(Records provided):
================

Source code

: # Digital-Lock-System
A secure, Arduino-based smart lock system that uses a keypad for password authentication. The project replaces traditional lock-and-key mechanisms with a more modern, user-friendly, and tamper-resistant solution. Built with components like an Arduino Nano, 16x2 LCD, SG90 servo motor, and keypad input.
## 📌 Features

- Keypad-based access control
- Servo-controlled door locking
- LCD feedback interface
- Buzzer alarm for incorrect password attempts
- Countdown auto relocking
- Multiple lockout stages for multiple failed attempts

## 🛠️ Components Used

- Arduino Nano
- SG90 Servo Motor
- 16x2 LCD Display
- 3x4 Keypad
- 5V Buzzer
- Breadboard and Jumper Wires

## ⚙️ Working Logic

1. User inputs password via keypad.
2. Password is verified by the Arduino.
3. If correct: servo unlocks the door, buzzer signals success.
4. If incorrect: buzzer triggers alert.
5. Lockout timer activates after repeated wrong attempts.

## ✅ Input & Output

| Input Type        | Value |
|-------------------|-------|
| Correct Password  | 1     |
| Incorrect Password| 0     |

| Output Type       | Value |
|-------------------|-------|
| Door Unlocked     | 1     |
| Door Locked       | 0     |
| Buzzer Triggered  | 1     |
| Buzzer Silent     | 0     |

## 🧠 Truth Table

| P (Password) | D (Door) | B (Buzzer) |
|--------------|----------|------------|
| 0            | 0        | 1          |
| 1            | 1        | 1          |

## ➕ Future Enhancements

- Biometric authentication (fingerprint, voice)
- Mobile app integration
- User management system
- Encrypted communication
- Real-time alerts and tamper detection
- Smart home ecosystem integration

================

(Assignment):
Up to and including the line with "## ✅ Input & Output", repeat the entries exactly, beginning at their first line.

(Expected answer):
Source code

: # Digital-Lock-System
A secure, Arduino-based smart lock system that uses a keypad for password authentication. The project replaces traditional lock-and-key mechanisms with a more modern, user-friendly, and tamper-resistant solution. Built with components like an Arduino Nano, 16x2 LCD, SG90 servo motor, and keypad input.
## 📌 Features

- Keypad-based access control
- Servo-controlled door locking
- LCD feedback interface
- Buzzer alarm for incorrect password attempts
- Countdown auto relocking
- Multiple lockout stages for multiple failed attempts

## 🛠️ Components Used

- Arduino Nano
- SG90 Servo Motor
- 16x2 LCD Display
- 3x4 Keypad
- 5V Buzzer
- Breadboard and Jumper Wires

## ⚙️ Working Logic

1. User inputs password via keypad.
2. Password is verified by the Arduino.
3. If correct: servo unlocks the door, buzzer signals success.
4. If incorrect: buzzer triggers alert.
5. Lockout timer activates after repeated wrong attempts.

## ✅ Input & Output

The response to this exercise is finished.